Looking at Luke 2:1-5, Jospeh who was only betrothed to Mary at the time, left with Mary to be counted in the census. No longer was Mary counted under her father, but legally she were counted under the headship of Jospeh. They even *gasp* spent the night in a hotel together. Was there a wedding ceremony in there somewhere?



> 1 And it came to pass in those days that a decree went out from Caesar Augustus that all the world should be registered. 2 This census first took place while Quirinius was governing Syria. 3 So all went to be registered, everyone to his own city. 4 Joseph also went up from Galilee, out of the city of Nazareth, into Judea, to the city of David, which is called Bethlehem, because he was of the house and lineage of David, 5 to be registered with Mary, his betrothed wife, who was with child.



Also noting that William Gouge (he definately *was* a Westminster Divine  ) said the following concerning a contract to marry:



> 14. Of a contract what it is?
> II. When both parties have manifested a mutual liking each to other, and upon mature deliberation and good advice do conceive one to be a fit match for another, it is requisite that a joint consent and absolute promise of marrying one another before sufficient witnesses be made. This rightly made is a contract, which is the beginning of a marriage.



All this in mind, how does this affect a woman? At what point does she follow her husband as head vs. her father? At contraction or during the ceremony when the father "gives her away"?


----------



## LawrenceU (Oct 10, 2005)

The Hebrews of that period had a different view of marriage than we do today. Their customs and 'headship shift' would not be analogous to our day. Today it takes place when the pastor pronounces them 'man and wife.'


----------



## Arch2k (Oct 10, 2005)

> _Originally posted by LawrenceU_
> The Hebrews of that period had a different view of marriage than we do today. Their customs and 'headship shift' would not be analogous to our day. Today it takes place when the pastor pronounces them 'man and wife.'



Which day? The day of Mary and Joseph? Or the day of Gouge (17th Century)?


----------



## BrianBowman (Oct 10, 2005)

Alfred Edersheim has much to say in his "Sketches of Jewish Social Life" that is similiar to what Jeff writes concerning Gouge. In my opinion this is how we should approach things today.

Lawerence, I understand that what you write above is the "norm" for today - even in most conservative Christian communities. What is the Biblical precedent and cultural history for this?

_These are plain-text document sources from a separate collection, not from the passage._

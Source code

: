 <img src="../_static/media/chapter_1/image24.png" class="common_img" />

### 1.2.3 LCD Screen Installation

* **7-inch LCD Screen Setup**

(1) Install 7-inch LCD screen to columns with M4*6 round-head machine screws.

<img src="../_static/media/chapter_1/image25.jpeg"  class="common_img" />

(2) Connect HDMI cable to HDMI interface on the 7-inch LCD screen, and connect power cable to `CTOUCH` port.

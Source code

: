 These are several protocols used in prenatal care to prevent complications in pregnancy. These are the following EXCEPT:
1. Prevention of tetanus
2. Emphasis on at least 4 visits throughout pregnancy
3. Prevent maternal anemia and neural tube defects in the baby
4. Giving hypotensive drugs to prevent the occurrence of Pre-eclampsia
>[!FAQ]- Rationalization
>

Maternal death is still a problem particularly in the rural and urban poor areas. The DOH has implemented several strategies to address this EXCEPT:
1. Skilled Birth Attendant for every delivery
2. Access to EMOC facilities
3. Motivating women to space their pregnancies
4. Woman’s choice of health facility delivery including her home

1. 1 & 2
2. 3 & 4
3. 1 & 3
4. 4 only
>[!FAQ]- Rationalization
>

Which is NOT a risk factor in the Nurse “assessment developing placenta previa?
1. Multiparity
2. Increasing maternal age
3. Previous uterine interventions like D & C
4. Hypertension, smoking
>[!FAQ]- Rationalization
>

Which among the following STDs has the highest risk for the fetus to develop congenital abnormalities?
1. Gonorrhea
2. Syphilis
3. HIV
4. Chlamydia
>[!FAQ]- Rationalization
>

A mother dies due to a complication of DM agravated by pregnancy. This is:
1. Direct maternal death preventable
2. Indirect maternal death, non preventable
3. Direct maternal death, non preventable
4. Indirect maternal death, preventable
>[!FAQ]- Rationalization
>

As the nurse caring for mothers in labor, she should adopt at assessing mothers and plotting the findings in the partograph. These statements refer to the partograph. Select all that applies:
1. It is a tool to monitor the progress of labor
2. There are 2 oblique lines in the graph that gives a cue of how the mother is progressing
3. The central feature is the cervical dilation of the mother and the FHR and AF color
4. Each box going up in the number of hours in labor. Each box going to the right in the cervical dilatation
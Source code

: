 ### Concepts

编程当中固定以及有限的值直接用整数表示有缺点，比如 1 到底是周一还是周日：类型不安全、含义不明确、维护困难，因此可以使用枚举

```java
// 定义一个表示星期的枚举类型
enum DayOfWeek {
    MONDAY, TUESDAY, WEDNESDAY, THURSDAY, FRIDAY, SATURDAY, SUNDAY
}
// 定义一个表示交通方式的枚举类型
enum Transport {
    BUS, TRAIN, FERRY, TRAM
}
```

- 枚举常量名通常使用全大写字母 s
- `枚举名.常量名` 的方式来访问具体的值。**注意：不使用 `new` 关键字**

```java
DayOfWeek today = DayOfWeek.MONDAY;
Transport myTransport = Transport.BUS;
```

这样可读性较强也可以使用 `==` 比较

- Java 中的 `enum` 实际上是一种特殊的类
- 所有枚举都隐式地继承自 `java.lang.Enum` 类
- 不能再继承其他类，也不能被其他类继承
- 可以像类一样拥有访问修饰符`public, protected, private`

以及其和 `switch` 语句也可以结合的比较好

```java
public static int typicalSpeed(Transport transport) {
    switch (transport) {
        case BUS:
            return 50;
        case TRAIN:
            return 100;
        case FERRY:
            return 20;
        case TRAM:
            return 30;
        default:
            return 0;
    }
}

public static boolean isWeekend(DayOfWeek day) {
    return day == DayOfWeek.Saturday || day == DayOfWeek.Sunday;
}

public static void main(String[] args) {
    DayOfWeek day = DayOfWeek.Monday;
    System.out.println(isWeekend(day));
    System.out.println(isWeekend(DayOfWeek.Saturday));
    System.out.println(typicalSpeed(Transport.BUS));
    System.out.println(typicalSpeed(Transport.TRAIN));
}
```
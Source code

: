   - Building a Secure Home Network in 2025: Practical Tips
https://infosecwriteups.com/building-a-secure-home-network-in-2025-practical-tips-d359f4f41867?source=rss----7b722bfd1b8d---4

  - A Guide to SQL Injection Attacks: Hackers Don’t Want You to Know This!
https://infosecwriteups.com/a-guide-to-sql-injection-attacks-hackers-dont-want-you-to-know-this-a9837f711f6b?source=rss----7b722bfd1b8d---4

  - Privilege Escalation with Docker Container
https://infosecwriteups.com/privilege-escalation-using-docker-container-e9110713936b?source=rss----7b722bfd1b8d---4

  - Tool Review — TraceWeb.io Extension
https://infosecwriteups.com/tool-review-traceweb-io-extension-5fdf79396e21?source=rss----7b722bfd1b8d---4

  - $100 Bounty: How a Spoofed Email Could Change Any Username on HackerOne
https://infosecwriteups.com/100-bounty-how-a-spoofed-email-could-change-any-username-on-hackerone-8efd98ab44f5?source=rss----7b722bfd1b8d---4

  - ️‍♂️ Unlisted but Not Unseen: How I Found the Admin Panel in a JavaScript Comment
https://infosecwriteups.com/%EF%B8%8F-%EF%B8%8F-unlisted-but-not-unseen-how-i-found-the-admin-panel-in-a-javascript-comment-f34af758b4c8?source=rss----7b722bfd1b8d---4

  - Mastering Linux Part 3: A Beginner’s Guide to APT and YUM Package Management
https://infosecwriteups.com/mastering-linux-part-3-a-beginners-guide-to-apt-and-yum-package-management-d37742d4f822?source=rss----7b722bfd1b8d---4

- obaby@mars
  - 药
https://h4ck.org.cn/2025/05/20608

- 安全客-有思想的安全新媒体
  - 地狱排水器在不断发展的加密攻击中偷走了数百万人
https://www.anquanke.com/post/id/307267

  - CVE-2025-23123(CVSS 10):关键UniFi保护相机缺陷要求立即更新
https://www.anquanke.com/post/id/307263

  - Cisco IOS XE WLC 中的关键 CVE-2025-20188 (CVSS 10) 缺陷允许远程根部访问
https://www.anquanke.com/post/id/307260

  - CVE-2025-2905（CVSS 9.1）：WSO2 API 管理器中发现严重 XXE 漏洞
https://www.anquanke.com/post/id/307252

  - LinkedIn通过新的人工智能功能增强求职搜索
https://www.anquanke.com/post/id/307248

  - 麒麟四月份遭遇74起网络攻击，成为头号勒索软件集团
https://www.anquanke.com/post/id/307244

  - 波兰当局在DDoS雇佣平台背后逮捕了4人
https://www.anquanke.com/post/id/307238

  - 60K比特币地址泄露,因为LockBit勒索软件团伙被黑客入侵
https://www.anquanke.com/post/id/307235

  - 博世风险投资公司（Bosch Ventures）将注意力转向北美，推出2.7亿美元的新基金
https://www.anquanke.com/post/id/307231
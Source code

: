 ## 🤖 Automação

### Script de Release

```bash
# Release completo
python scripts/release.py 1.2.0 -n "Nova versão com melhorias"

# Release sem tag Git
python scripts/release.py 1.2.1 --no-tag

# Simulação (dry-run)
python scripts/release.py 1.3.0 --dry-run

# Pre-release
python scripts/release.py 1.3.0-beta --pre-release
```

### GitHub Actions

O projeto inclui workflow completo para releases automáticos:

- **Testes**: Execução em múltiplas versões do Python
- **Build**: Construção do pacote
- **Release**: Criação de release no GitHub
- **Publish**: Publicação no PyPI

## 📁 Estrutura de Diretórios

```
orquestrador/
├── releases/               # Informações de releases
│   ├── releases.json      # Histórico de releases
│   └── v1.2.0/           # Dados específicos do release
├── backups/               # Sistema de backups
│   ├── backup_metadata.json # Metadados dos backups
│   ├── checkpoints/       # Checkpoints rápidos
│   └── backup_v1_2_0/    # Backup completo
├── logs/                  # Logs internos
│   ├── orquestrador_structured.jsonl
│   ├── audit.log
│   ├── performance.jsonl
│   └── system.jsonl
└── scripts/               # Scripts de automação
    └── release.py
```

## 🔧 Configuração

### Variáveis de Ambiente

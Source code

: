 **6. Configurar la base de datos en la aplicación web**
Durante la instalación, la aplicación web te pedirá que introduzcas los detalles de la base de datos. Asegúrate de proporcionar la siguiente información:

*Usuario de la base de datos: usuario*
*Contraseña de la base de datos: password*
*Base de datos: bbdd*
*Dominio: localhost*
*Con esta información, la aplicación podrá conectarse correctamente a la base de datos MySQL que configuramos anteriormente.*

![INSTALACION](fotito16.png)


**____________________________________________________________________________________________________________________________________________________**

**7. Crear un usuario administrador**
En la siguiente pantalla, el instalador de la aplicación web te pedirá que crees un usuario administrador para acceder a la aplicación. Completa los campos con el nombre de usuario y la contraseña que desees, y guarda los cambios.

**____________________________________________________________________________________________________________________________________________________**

[Edited on 10-10-2005 by BrianBowman]


----------



## Augusta (Oct 11, 2005)

When did the part in the marriage ceremony, of the father giving away the bride, begin? I know that betrothal used to be binding unlike today. Good questions.


----------



## LadyFlynt (Oct 11, 2005)

There are certain circumstances that do cause the position of authority to transfer prematurely. I was engaged for two years, my parents had treated my husband as a third party to the two of them in deciding factors, I was tossed out of the house by my stepfather before marriage (due to hubby not having "made it" in the military and that we had not eloped as they apparently had hoped we would do). I came under my husband's authority at that time (but lived with another couple until our marriage). The first thing he did the day after I left home was to take me to pierce my ears (hmm, something biblically dejavu-ish about that).


----------